# [What is needed]
Among the entries that follow, find every line with the word "fixed" and copy it.

Start of Records for the exercise

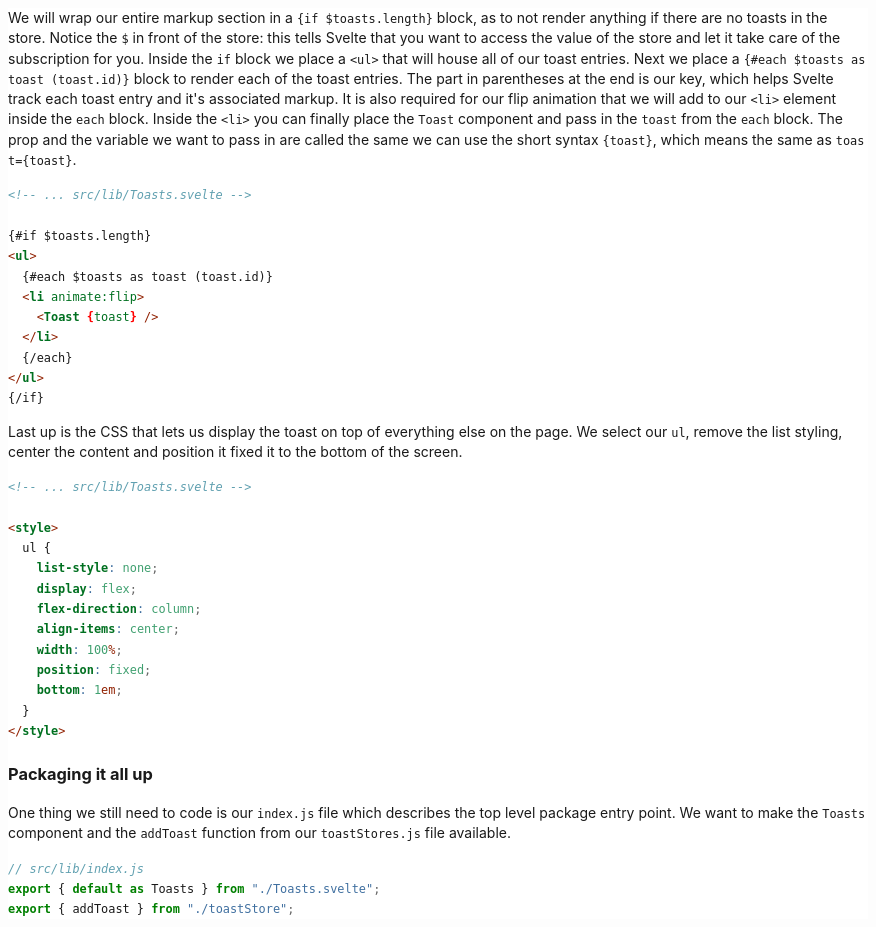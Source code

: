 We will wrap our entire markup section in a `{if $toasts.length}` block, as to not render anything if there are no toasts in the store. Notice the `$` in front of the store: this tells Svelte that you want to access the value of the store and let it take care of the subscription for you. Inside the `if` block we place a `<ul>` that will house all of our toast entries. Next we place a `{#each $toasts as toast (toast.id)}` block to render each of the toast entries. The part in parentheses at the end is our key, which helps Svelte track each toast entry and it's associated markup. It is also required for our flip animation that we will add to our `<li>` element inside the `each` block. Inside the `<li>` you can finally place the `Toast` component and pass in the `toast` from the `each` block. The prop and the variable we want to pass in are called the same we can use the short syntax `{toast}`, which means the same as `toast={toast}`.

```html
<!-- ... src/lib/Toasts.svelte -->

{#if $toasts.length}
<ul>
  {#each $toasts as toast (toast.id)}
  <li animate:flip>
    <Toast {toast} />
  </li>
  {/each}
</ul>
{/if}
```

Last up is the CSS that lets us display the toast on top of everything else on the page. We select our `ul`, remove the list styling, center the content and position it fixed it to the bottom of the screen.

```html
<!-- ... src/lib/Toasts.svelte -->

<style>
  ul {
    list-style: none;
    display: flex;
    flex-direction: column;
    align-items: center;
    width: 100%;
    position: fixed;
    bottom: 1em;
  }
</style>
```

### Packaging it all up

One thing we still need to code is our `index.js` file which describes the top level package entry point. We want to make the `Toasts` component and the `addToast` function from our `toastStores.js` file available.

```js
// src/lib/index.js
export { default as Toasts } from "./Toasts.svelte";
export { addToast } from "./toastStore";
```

End of Records for the exercise

# [Task solution]
Last up is the CSS that lets us display the toast on top of everything else on the page. We select our `ul`, remove the list styling, center the content and position it fixed it to the bottom of the screen.
    position: fixed;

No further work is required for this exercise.